- **Requirement**: Reply with exactly the lines from the one that contains "holomorphic extensions; a" through the last line of the records below, and with no other lines.
---------- Extracted entries
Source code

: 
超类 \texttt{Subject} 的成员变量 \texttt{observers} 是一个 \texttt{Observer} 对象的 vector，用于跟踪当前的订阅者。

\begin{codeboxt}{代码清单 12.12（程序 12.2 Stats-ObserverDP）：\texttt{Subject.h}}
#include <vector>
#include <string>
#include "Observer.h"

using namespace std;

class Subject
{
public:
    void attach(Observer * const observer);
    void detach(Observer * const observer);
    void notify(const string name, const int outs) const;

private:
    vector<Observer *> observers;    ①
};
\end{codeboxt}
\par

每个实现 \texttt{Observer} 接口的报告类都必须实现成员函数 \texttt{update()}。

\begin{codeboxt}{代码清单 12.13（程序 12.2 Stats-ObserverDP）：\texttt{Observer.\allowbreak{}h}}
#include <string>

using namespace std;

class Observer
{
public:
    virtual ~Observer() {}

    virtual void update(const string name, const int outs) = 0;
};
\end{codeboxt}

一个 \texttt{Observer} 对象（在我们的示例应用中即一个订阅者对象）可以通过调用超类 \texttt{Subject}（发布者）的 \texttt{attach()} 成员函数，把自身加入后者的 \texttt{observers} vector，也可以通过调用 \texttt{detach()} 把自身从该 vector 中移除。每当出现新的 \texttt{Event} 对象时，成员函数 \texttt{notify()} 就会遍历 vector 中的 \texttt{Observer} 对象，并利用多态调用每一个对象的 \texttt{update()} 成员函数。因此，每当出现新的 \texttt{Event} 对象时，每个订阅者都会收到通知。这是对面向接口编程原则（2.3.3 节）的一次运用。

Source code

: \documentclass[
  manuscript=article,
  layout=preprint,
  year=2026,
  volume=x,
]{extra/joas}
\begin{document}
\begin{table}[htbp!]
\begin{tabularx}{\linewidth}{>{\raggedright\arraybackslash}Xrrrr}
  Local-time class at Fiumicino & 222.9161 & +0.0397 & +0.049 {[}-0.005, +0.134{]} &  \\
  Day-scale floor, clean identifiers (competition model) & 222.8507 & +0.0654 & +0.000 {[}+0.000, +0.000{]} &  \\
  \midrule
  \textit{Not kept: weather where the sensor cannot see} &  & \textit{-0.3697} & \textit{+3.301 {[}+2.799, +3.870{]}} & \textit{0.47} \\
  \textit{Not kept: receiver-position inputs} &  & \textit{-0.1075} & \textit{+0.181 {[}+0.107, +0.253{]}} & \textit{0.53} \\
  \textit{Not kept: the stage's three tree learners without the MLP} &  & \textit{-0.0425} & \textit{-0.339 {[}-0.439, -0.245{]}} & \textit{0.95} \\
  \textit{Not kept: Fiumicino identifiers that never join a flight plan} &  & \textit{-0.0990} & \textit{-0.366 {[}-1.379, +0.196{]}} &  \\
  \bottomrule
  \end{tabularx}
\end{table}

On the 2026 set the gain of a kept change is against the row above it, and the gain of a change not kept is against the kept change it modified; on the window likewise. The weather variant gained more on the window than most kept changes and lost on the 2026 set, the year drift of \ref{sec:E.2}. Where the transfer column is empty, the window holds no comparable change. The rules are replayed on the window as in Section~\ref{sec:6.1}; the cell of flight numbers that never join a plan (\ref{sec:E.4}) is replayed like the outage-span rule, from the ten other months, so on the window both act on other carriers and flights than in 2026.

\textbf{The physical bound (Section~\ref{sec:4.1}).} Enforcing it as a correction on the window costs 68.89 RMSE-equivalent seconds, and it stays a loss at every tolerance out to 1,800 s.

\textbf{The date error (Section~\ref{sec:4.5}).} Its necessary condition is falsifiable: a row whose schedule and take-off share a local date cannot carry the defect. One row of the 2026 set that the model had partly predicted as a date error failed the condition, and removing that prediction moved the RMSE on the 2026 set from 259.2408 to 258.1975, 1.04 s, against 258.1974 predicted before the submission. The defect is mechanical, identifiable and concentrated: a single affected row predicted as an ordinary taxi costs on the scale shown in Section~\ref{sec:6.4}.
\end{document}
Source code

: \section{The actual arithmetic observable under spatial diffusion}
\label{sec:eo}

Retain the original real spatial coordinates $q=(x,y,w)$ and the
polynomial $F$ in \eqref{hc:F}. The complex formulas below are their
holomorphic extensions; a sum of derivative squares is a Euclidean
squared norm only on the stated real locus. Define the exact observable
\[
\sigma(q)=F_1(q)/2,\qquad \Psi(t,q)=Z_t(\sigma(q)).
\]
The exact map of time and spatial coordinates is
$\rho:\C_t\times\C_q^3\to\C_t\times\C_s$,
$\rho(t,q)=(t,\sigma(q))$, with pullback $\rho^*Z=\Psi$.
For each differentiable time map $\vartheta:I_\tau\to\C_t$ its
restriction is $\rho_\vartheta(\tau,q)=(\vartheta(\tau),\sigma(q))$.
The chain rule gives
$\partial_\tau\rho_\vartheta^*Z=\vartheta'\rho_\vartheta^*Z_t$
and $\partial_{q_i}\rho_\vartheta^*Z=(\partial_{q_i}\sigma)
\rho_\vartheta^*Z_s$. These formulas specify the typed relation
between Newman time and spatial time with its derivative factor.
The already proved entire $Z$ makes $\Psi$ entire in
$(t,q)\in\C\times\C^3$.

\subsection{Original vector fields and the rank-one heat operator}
--------------------
- **Result of the task**:
holomorphic extensions; a sum of derivative squares is a Euclidean
squared norm only on the stated real locus. Define the exact observable
\[
\sigma(q)=F_1(q)/2,\qquad \Psi(t,q)=Z_t(\sigma(q)).
\]
The exact map of time and spatial coordinates is
$\rho:\C_t\times\C_q^3\to\C_t\times\C_s$,
$\rho(t,q)=(t,\sigma(q))$, with pullback $\rho^*Z=\Psi$.
For each differentiable time map $\vartheta:I_\tau\to\C_t$ its
restriction is $\rho_\vartheta(\tau,q)=(\vartheta(\tau),\sigma(q))$.
The chain rule gives
$\partial_\tau\rho_\vartheta^*Z=\vartheta'\rho_\vartheta^*Z_t$
and $\partial_{q_i}\rho_\vartheta^*Z=(\partial_{q_i}\sigma)
\rho_\vartheta^*Z_s$. These formulas specify the typed relation
between Newman time and spatial time with its derivative factor.
The already proved entire $Z$ makes $\Psi$ entire in
$(t,q)\in\C\times\C^3$.

\subsection{Original vector fields and the rank-one heat operator}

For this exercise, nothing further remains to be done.